Au Sahel, les opérations conjointes des pays de la région montrent leur efficacité. Les forces armées burkinabè et nigériennes affirment avoir "neutralisé une centaine de terroristes" et "appréhendé une vingtaine de suspects" au cours d'une intervention commune effectuée du 25 novembre au 9 décembre dans l'est du Burkina Faso, à la frontière avec le Niger. 

Une action militaire coordonnée

Quatre militaires burkinabè ont été tués et treize soldats des deux pays blessés lors de cette opération, expliquent les deux états-majors dans un communiqué. Pour cette action coordonnée, dont le poste de commandement et de coordination se trouvait à Tillabéri, à l'ouest du Niger, "les forces armées nationales du Burkina Faso et du Niger ont chacune déployé plusieurs unités terrestres", poursuit le communiqué. "Des aéronefs de surveillance et de combat ont également été mobilisés des deux côtés pour venir en appui aux unités engagées."

L'opération a permis de démanteler "deux bases terroristes" dans la zone de Yeritagui (est du Burkina) et de Kokoloukou (ouest du Niger), selon les deux armées qui ont annoncé avoir saisi des armes, des munitions et des engins explosifs improvisés.

Le Burkina avait besoin de ce succès militaire, car l'insécurité croissante suscite l'exaspération de la population qui a poussé le président Roch Marc Christian Kaboré à limoger son gouvernement le 8 décembre. Un gouvernement qui n'a pas résisté à la montée de la colère dans le pays depuis plusieurs semaines, la population dénonçant "l'incapacité" du pouvoir à contrer la violence jihadiste.

Des gouvernements fragilisés

Le ras-le-bol des Burkinabè a été exacerbé par l'attaque particulièrement meurtrière d'Inata (nord), le 14 novembre 2021, où au moins 57 personnes, dont 53 gendarmes, ont été tuées par des jihadistes armés.

Après avoir envisagé des stratégies nationales, les pays de la région ont compris qu'ils devaient unir leurs forces et se coordonner pour lutter contre le terrorisme. Le Burkina Faso a ainsi participé du 21 au 27 novembre à une autre opération commune avec cette fois-ci la Côte d'Ivoire, le Togo et le Ghana, avec lesquels il partage aussi sa frontière Sud. Celle-ci a permis d'arrêter 304 individus suspects et de saisir des armes et des explosifs. 

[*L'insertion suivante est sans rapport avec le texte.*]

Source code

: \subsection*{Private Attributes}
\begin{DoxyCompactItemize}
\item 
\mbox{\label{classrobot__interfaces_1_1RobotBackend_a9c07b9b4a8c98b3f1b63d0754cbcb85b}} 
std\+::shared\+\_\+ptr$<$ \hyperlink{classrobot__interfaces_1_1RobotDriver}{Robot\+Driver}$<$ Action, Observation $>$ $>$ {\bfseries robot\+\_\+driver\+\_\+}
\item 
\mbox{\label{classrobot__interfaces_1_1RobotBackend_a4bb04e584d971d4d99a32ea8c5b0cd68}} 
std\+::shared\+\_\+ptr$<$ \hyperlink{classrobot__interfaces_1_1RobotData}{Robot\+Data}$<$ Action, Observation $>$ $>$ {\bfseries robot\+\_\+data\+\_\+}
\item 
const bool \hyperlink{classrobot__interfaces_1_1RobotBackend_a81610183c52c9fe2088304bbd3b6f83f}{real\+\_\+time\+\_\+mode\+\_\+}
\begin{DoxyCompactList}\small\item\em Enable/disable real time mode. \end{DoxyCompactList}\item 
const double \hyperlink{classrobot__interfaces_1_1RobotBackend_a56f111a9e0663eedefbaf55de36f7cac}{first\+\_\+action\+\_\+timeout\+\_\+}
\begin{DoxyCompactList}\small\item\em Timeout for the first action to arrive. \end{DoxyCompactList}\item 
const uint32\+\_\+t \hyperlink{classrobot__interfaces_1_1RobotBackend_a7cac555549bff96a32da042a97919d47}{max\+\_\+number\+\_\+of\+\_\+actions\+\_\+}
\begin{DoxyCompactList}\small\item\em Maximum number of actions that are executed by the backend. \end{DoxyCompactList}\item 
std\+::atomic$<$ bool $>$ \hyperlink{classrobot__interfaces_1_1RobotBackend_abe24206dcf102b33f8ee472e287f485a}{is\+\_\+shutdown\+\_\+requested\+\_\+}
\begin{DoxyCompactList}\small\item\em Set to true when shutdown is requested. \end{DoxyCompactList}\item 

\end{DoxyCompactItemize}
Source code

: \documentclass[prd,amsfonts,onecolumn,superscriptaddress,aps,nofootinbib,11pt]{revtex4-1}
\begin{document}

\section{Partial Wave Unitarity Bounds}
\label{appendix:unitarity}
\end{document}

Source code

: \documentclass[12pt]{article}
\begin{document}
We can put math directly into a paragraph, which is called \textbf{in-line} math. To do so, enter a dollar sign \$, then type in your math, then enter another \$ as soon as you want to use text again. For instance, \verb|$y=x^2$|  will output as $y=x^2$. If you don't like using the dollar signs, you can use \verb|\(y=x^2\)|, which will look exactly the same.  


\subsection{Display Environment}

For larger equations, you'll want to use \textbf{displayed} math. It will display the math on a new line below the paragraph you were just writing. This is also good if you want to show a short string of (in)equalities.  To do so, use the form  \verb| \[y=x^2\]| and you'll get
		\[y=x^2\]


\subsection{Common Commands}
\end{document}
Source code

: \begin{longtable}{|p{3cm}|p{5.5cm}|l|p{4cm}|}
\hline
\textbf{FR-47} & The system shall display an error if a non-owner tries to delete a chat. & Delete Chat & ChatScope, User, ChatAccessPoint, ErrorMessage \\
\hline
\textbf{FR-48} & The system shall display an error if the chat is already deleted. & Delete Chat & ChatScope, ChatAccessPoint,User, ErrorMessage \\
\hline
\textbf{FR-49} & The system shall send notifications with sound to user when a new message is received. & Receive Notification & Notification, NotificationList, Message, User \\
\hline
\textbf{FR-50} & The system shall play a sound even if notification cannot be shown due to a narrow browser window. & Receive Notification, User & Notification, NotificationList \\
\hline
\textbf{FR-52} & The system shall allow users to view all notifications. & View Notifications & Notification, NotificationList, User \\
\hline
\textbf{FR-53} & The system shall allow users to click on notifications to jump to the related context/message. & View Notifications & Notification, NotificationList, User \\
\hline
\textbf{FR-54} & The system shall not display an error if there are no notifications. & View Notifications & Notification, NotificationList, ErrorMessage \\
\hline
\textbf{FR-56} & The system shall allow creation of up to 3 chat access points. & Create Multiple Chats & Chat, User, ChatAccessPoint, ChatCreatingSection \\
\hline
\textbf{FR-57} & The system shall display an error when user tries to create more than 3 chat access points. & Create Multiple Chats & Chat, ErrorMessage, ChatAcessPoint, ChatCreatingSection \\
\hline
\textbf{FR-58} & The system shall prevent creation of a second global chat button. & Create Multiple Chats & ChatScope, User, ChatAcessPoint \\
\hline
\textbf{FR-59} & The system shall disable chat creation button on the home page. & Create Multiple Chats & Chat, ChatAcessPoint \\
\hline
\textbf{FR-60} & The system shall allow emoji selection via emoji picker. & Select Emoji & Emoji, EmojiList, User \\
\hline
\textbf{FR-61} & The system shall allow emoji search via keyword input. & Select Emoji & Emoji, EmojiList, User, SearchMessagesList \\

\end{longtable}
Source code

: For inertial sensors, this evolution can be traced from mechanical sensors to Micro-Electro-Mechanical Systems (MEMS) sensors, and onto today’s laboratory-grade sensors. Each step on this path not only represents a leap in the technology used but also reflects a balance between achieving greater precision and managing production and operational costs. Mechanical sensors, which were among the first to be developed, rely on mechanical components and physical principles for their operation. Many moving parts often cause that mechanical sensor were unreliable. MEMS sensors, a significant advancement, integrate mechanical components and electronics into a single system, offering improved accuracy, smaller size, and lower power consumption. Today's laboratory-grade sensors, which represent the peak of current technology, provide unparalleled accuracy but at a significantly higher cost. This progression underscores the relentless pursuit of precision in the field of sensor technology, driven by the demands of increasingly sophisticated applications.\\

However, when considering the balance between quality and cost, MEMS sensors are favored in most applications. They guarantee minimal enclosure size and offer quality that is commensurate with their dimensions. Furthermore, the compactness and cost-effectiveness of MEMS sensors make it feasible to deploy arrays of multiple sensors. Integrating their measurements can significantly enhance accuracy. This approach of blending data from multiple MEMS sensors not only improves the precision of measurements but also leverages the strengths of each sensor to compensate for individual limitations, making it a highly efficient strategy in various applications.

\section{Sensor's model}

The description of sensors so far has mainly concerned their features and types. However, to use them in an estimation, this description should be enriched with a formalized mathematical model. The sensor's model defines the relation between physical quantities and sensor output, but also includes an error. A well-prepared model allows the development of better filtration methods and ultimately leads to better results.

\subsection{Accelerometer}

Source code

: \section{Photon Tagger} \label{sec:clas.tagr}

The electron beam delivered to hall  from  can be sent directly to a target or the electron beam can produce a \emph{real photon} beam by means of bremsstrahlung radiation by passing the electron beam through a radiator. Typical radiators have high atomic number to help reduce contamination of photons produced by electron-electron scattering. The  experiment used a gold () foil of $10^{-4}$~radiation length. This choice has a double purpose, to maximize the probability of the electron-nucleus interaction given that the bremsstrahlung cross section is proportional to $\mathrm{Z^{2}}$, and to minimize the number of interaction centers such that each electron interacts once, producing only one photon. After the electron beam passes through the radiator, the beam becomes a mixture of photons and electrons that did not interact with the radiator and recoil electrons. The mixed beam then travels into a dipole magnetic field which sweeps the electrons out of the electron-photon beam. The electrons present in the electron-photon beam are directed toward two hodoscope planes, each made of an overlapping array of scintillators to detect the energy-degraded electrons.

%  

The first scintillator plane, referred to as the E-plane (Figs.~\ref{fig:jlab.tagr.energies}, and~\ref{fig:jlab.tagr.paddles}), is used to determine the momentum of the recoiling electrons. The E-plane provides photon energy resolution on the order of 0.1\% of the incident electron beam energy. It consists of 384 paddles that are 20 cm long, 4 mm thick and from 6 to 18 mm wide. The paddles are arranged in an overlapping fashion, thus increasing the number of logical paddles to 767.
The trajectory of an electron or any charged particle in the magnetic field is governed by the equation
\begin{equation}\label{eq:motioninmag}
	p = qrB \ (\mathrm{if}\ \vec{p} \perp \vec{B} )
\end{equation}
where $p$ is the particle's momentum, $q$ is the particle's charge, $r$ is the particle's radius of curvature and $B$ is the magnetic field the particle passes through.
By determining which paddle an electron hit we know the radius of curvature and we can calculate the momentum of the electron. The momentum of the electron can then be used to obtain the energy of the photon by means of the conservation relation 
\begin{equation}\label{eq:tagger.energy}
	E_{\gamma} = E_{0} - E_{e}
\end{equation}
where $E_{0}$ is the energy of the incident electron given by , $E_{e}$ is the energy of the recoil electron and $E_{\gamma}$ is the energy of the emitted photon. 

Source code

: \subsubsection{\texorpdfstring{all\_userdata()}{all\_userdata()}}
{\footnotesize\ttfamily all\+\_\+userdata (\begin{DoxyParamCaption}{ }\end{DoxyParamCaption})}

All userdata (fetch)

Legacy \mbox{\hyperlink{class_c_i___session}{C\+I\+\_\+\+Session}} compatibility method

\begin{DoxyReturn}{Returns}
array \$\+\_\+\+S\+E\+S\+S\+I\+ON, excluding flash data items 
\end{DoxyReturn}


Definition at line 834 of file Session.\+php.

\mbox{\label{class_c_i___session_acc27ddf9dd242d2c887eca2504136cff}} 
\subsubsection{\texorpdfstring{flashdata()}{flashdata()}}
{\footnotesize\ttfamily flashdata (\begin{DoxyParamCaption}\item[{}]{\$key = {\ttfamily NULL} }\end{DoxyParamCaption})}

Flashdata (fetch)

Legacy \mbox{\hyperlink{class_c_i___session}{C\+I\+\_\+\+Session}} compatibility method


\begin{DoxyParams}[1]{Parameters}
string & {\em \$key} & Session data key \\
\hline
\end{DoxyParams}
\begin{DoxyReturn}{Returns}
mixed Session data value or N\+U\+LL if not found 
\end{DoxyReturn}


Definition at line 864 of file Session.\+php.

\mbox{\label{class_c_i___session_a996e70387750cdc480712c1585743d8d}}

Une coopération sécuritaire qui s'accélère, confirme un expert : "La Côte d'Ivoire et le Burkina Faso ont mené plusieurs opérations militaires conjointes ces derniers mois, et la Côte d'Ivoire vient d'acheter deux avions pour renforcer sa capacité", a précisé M. de Rohan Chabot lors du Forum international sur la paix et la sécurité en Afrique qui vient de se tenir à Dakar.

Ces actions communes et coordonnées semblent plus efficaces, d'autant que les jihadistes se jouent des frontières et que toute l'Afrique de l'Ouest est maintenant concernée. "Au début de la crise sahélienne, vers 2014, les pays côtiers se considéraient en dehors de la zone où le jihadisme pouvait se propager", affirmait lors du forum de Dakar sur la paix et la sécurité Bakary Sambe, directeur régional du Timbuktu Institute. Pour ces groupes, un des intérêts à se propager ainsi vers la côte est d'avoir un accès maritime.

Cette extension "répond aussi à l'impératif d'avoir des couloirs logistiques, pour s'approvisionner en biens, se ravitailler", explique Alain Antil chercheur à l'IFRI. Et est, pour M. Sambe, "une opportunité pour mieux se connecter aux autres formes d'économie criminelle".

"Prévenir, c'est s'attaquer aux causes"

Chacun des pays de la région sait maintenant qu’il n’y arrivera pas seul face à des forces jihadistes trop longtemps sous-estimées. Seule une véritable coordination militaire semble en mesure de contenir les violences de ces groupes dans la région. Pour autant, Bakary Sambe estime que l'action militaire ne suffira pas et que ces pays "ont raté le coche de la prévention".

"Dans le Sahel, on s'est concentré sur la lutte contre le terrorisme par des moyens militaires pour éliminer des cibles en oubliant qu'elles peuvent se régénérer, alors que prévenir, c'est s'attaquer aux causes structurelles" en apportant des réponses économiques, sociales, judiciaires aux problèmes de certaines parties de la population.